= Panmao Zhai =

Chinese climatologist

Panmao Zhai is a Chinese climatologist, Secretary General of the Chinese Meteorological Society, and one of six co-chair of the Intergovernmental Panel on Climate Change working groups.

==Early life and education==
Zhai received his bachelor's degree in climatology from Nanjing University in 1984, and a master's degree in physical climatology, also from Nanjing University, in 1990.

==Career and impact==
Zhai is a professor at the Chinese Academy of Meteorological Sciences. He was previously Director-General of Department of Forecasting and Networking in China Meteorological Administration and the Vice President of Chinese Academy of Meteorological Sciences. He is now the Secretary General of the Chinese Meteorological Society.

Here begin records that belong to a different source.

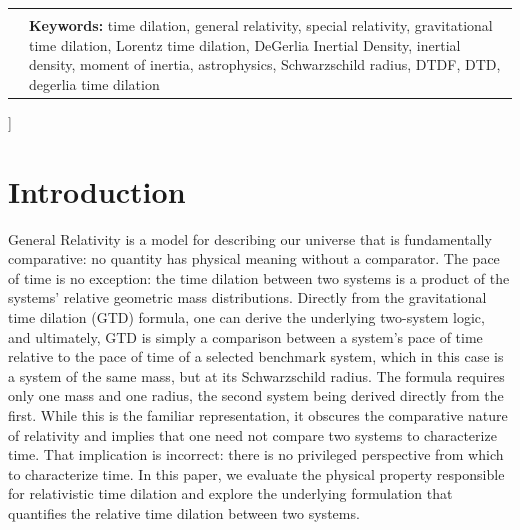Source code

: \documentclass[twoside,twocolumn,9pt,fleqn]{article}
\begin{document}
\begin{@twocolumnfalse}
\begin{tabular}{m{4.5cm} p{13.5cm} }
 & \vspace{0.15cm} \\
 & \noindent\small{\textbf{Keywords:} time dilation, general relativity, special relativity, gravitational time dilation, Lorentz time dilation, DeGerlia Inertial Density, inertial density, moment of inertia, astrophysics, Schwarzschild radius, DTDF, DTD, degerlia time dilation} \\
\end{tabular}

 \end{@twocolumnfalse} \vspace{0.6cm}

  ]

\renewcommand*\rmdefault{bch}\normalfont\upshape
\rmfamily
\vspace{-1cm}


\section{Introduction}
General Relativity\cite{einstein1915} is a model for describing our universe that is fundamentally comparative: no quantity has physical meaning without a comparator. The pace of time is no exception: the time dilation between two systems is a product of the systems' relative geometric mass distributions. Directly from the gravitational time dilation (GTD) formula, one can derive the underlying two-system logic, and ultimately, GTD is simply a comparison between a system's pace of time relative to the pace of time of a selected benchmark system, which in this case is a system of the same mass, but at its Schwarzschild radius. The formula requires only one mass and one radius, the second system being derived directly from the first. While this is the familiar representation, it obscures the comparative nature of relativity and implies that one need not compare two systems to characterize time. That implication is incorrect: there is no privileged perspective from which to characterize time. In this paper, we evaluate the physical property responsible for relativistic time dilation and explore the underlying formulation that quantifies the relative time dilation between two systems.
\end{document}
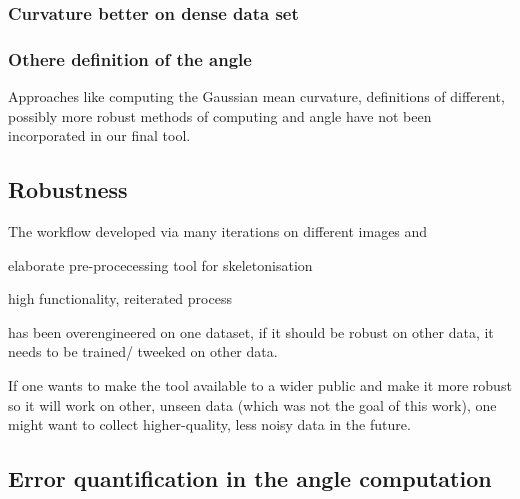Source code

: \subsubsection{Curvature better on dense data set}


\subsubsection{Othere definition of the angle}
Approaches like computing the Gaussian mean curvature, definitions of different, possibly more robust methods of computing and angle %
have not been incorporated in our final tool. 


\subsection{Robustness}

The workflow developed via  many iterations on different images and 

elaborate pre-procecessing tool for skeletonisation

high functionality, reiterated process

has been overengineered on one dataset, if it should be robust on other data, it needs to be trained/ tweeked on other data.



If one wants to make the tool available to a wider public and make it more robust so it will work on other, unseen data (which was not the goal of this work), one might want to collect higher-quality, less noisy data in the future. 






\subsection{Error quantification in the angle computation}





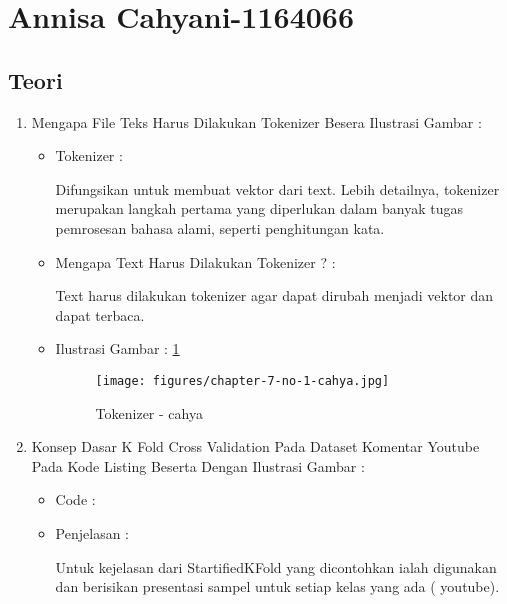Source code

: \section{Annisa Cahyani-1164066}
\subsection{Teori}
\begin{enumerate}
\item Mengapa File Teks Harus Dilakukan Tokenizer Besera Ilustrasi Gambar :
\begin{itemize}
\item Tokenizer :
\par Difungsikan untuk membuat vektor dari text. Lebih detailnya, tokenizer merupakan langkah pertama yang diperlukan dalam banyak tugas pemrosesan bahasa alami, seperti penghitungan kata.
\par
\par
\item Mengapa Text Harus Dilakukan Tokenizer ? :
\par Text harus dilakukan tokenizer agar dapat dirubah menjadi vektor dan dapat terbaca.
\par
\par
\item Ilustrasi Gambar : \ref{chapter-7-no-1-cahya}
\par
\begin{figure}[!hbtp]
\centering
\texttt{[image: figures/chapter-7-no-1-cahya.jpg]}
\caption{Tokenizer - cahya}
\label{chapter-7-no-1-cahya}
\end{figure}
\par
\end{itemize}
\par
\par
\par
\par
\item Konsep Dasar K Fold Cross Validation Pada Dataset Komentar Youtube Pada Kode Listing Beserta Dengan Ilustrasi Gambar :
\begin{itemize}
\item Code		:

\item Penjelasan	: 
\par Untuk kejelasan dari StartifiedKFold yang dicontohkan ialah digunakan dan berisikan presentasi sampel untuk setiap kelas yang ada ( youtube).
\par

\end{itemize}
\end{enumerate}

===Intergovernmental Panel on Climate Change===
Zhai was a contributing author to the IPCC fourth assessment, and Lead Author of working group I for the IPCC fifth assessment (2008-2015). He was elected as co-chair of the IPCC working group 1 for the sixth assessment.

==Selected works==
- Zhai, P., Zhang, X., Wan, H., & Pan, X. (2005). Trends in total precipitation and frequency of daily precipitation extremes over China. Journal of climate, 18(7), 1096-1108.
- Zhai, P., Sun, A., Ren, F., Liu, X., Gao, B., & Zhang, Q. (1999). Changes of climate extremes in China. In Weather and Climate extremes (pp. 203–218). Springer, Dordrecht.